In this case, i try to connect via vpn.

From a machine with no iptables installed, living on the same IP subnet  i can successfully connect over the port 22222.

So i guess either my issue is related to iptables, or vpn does not transmit my port 22222 requests, right?

Can anybody help me open the port 22222 for output (and input)  on my machine?

Thank You

----------

## eccerr0r

It would the iptables of the router or the VPN server, if they happen to be the same.  If you can't muck with the router then you'll have to find other ways to access the resource.

If company policy doesn't forbid and you have sshd enabled with port forwarding, you can use that to forward ports, like

ssh -L 22222:localhost:22222 bigboss 

then in another window 

telnet localhost 22222

and you'll be using bigboss's port 22222.

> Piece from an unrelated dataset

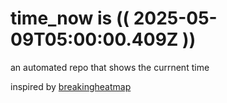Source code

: # time_now is (( 2025-05-09T05:00:00.409Z ))

an automated repo that shows the currnent time

inspired by [breakingheatmap](https://github.com/breakingheatmap/breakingheatmap)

Not quite the same but may do what you need.

----------

## webbj

 *jody wrote:*   

> Hi
> 
> I need to connect to a server over the port 22222
> 
> When this didn't work, i tried telnet:
> ...

 

Can you check /etc/ssh/sshd_config and see if you have port 22222 there?

----------

## eccerr0r

That is true, if that the company's way of hiding ssh by putting it on port 22222, then obviously you can't use sshd to forward.  You probably are SOL and have to get someone else to muck with the remote router or find some other way to get on the network.

----------